Published on January 8th, 2015 | by Damien Straker
Taken 3 – Film Review
Reviewed by Damien Straker on January 7th, 2015
20th Century Fox presents by Olivier Megaton
Produced by Luc Besson
Written by Luc Besson and Robert Mark Kamen
Starring Liam Neeson, Forest Whitaker, Famke Janssen, Maggie Grace and Dougray Scott
Music by Nathaniel Méchaly
Cinematography Eric Kress
Edited by Audrey Simonaud and Nicolas Trembasiewicz
Running Time: 110 minutes
Release Date: January 8th, 2015
Listen to me very carefully. There is a price on righteous justice to be paid in the movies today. After the September 11 terrorist attacks Americans are highly willing to pay for films which will counter their fears of foreign threats and attacks on the homeland. It’s like therapy with machine guns. The first two Taken films, starring Liam Neeson as a former CIA agent who rescued his family from Albanian terrorists and human traffickers, were extremely bankable. They earned over $600 million dollars at the box office from a combined budget of a meager $70 million. Non-Stop, where Neeson played a US Air Marshall stopping terrorists on a plane, collected over $200 million singularly at the box office.
Neeson was born in Northern Ireland but now plays American characters. He has the star power to sell these films back to American audiences. At 62, Neeson ranked 7th in Forbes’ Forbes’ list for Hollywood’s Highest Paid Actors 2014, ahead of younger stars like Ben Affleck, Christian Bale, Will Smith and Mark Wahlberg. He is bankable because the films he makes are channelling conservative values and protection of the American homeland. The Taken series is a right-wing male revenge fantasy and while we write these films off as silly and puerile they’re influencing how Americans are seeing the world.

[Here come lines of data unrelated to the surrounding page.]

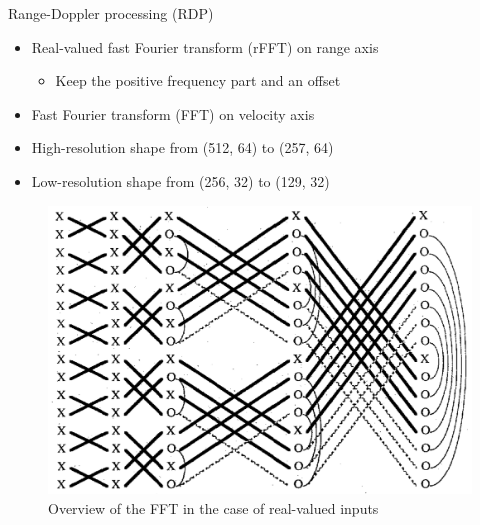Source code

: \documentclass{beamer}
\begin{document}
\begin{frame}[t]{Range-Doppler processing (RDP)}
    \begin{itemize}
        \item Real-valued fast Fourier transform (rFFT) on range axis
        \begin{itemize}
            \vspace{0.2\baselineskip}
            \item Keep the positive frequency part and an offset
        \end{itemize}
        \vspace{0.2\baselineskip}
        \item Fast Fourier transform (FFT) on velocity axis
        \vspace{0.2\baselineskip}
        \item High-resolution shape from (512, 64) to (257, 64)
        \vspace{0.2\baselineskip}
        \item Low-resolution shape from (256, 32) to (129, 32)
    \end{itemize}

    \vspace{0.3\baselineskip}

    \begin{figure}
        \centering
        \includegraphics[scale=.27]{MA_presentation/figures/rfft.png}
        \caption{Overview of the FFT in the case of real-valued inputs \cite{sorensen_real-valued_1987}}
    \end{figure}

\end{frame}
\end{document}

Though Taken and Non-Stop are highly geocentric they’re directed and produced by European filmmakers. The first Taken was directed by Pierre Morel and its two sequels are by Olivier Megaton. Both men are French, as is the series producer Luc Besson (Lucy, The Fifth Element). Non-Stop was directed by Spanish filmmaker Jaume Collet-Serra. They’ve found ways of selling the perceptions and fears Americans have back to the same impressionable audience. Recently, Neeson conceded he’s received letters of concern about his films. A South Texan teacher was taking sixty students to Europe on a trip and forty of them were removed by their parents, citing the Taken films for their withdrawal.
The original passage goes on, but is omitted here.